Try it: Restate exactly, please, each line of the listing from the one with "#### [李春草：红楼残梦" to the last, including both.

** Opening Data provided block **

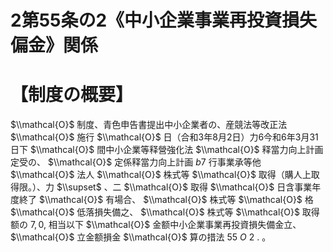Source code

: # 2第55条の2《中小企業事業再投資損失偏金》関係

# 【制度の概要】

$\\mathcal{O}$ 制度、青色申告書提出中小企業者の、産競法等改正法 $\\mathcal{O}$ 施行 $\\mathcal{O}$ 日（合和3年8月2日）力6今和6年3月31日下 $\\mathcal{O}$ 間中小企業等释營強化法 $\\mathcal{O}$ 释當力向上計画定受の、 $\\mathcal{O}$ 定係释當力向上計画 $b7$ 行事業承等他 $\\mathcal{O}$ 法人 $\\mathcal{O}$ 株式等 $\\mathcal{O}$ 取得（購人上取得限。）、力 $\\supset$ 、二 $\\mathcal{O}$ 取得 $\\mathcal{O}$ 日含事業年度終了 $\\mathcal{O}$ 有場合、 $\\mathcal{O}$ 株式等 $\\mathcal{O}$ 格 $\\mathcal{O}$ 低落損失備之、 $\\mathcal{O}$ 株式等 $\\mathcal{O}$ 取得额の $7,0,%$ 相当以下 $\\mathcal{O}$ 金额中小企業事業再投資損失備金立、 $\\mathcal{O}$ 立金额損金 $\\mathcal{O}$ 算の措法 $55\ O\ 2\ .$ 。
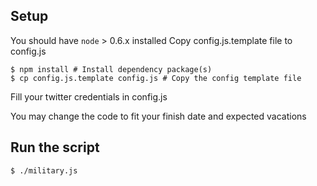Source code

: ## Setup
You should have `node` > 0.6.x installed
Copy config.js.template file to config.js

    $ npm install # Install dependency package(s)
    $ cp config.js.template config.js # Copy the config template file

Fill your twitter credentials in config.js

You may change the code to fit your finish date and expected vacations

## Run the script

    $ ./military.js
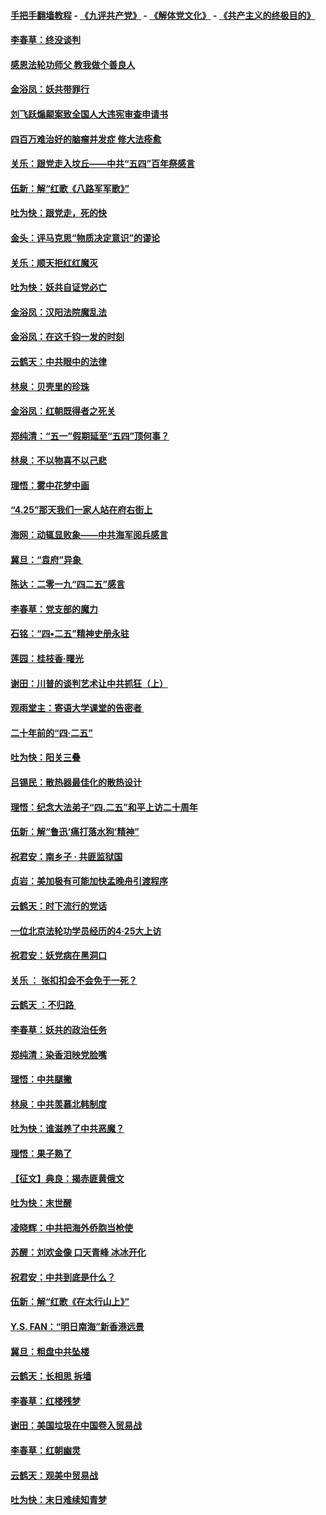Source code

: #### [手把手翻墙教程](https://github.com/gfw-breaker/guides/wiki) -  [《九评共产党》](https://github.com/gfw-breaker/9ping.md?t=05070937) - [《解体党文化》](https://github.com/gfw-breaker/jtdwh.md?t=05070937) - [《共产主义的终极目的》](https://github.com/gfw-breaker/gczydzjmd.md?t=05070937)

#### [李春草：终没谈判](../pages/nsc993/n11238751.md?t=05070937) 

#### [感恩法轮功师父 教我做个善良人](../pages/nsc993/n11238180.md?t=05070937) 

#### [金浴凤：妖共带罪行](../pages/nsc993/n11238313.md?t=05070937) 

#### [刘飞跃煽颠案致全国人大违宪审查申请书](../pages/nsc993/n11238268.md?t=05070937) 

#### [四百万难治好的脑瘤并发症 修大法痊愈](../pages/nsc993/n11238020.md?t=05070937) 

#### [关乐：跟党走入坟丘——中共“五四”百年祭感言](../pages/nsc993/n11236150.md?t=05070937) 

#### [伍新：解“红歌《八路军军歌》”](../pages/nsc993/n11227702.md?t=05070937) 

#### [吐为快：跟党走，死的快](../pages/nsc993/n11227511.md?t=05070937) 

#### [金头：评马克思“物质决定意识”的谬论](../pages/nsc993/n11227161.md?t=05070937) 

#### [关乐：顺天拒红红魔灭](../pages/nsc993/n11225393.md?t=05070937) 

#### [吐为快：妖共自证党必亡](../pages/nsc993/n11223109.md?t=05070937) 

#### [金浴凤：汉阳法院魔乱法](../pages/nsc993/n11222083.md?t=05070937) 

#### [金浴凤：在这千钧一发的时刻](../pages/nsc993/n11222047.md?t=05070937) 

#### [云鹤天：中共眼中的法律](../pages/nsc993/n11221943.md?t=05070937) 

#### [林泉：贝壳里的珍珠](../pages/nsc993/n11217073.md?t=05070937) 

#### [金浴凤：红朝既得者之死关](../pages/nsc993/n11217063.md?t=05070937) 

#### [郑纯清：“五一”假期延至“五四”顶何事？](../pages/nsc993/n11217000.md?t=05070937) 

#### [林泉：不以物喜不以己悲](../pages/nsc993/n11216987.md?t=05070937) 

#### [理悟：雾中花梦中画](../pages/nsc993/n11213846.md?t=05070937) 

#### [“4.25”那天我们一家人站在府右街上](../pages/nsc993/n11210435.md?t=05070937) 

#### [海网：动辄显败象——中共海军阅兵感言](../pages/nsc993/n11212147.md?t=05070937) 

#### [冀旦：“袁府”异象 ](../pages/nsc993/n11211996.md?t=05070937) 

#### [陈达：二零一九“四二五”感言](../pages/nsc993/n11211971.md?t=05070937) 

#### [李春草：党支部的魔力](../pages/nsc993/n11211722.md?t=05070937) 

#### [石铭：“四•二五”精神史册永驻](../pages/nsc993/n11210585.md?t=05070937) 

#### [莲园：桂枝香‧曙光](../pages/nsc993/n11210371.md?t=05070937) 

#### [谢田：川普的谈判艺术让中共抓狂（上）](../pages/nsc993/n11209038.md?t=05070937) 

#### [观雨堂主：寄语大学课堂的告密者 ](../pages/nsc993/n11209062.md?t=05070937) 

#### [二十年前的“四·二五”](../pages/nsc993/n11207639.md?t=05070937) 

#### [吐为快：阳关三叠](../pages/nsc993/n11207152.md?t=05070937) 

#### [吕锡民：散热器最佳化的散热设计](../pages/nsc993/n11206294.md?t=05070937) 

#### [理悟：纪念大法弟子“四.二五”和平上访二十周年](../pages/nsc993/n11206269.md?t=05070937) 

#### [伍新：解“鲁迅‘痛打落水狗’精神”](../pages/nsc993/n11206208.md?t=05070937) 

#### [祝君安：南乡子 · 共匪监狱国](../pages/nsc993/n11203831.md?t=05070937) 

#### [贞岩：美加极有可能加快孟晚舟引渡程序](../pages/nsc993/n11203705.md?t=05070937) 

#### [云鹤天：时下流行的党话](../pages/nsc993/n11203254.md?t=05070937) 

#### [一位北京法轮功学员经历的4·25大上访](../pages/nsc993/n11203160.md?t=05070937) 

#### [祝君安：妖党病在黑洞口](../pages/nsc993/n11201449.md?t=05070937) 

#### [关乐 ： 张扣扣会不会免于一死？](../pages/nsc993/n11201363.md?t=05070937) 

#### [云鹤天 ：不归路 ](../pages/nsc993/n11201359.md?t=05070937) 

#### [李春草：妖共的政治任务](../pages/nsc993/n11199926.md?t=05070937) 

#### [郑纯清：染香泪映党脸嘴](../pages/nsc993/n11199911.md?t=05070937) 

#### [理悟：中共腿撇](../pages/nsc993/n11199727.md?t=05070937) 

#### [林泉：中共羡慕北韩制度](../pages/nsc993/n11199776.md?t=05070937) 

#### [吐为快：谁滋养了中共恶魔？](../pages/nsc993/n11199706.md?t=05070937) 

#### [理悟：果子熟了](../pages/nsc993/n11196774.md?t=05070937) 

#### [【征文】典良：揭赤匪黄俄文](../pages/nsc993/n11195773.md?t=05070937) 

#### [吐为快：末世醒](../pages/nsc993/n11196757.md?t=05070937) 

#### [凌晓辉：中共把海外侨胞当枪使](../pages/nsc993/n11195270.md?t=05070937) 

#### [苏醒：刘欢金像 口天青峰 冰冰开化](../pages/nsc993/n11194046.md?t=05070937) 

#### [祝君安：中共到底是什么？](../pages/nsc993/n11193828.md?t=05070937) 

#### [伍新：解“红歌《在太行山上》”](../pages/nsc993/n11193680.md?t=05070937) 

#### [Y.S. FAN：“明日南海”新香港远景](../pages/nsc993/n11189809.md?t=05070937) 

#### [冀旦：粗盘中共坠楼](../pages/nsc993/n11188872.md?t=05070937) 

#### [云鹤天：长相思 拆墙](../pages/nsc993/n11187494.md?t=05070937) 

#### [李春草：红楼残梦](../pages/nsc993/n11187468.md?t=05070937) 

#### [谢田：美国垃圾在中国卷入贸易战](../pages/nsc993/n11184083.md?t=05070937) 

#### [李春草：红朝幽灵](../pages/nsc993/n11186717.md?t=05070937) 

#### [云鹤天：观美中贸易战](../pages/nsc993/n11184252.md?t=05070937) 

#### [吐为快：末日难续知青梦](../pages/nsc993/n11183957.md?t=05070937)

** Closing Data provided block **

Your response:
#### [李春草：红楼残梦](../pages/nsc993/n11187468.md?t=05070937) 

#### [谢田：美国垃圾在中国卷入贸易战](../pages/nsc993/n11184083.md?t=05070937) 

#### [李春草：红朝幽灵](../pages/nsc993/n11186717.md?t=05070937) 

#### [云鹤天：观美中贸易战](../pages/nsc993/n11184252.md?t=05070937) 

#### [吐为快：末日难续知青梦](../pages/nsc993/n11183957.md?t=05070937)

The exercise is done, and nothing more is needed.